[Input for this task]

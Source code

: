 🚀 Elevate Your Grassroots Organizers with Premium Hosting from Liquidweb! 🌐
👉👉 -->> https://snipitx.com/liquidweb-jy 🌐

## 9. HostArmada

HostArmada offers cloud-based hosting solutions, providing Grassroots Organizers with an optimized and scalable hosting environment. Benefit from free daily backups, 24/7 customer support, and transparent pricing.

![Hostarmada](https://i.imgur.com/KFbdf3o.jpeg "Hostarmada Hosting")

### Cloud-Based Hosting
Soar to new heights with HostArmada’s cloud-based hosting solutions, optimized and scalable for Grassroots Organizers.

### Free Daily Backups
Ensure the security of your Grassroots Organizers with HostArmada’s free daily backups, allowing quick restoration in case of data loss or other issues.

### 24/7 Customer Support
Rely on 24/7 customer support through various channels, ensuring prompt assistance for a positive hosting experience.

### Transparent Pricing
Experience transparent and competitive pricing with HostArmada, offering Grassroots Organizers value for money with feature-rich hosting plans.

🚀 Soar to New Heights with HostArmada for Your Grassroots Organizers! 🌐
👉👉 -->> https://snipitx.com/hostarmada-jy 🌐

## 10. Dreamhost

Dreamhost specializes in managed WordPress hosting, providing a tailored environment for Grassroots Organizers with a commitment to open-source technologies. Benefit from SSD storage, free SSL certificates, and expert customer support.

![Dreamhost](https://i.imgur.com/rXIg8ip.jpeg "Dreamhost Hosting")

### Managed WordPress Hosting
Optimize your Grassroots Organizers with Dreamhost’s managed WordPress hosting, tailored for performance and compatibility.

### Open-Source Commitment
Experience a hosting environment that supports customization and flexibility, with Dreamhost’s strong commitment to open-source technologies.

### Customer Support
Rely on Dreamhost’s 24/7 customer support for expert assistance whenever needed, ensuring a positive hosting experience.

[/Input for this task]

:: What is expected ::
Look through the data above. Copy every line with the string "ensuring" in it.

:: Answer area ::
Rely on 24/7 customer support through various channels, ensuring prompt assistance for a positive hosting experience.
Rely on Dreamhost’s 24/7 customer support for expert assistance whenever needed, ensuring a positive hosting experience.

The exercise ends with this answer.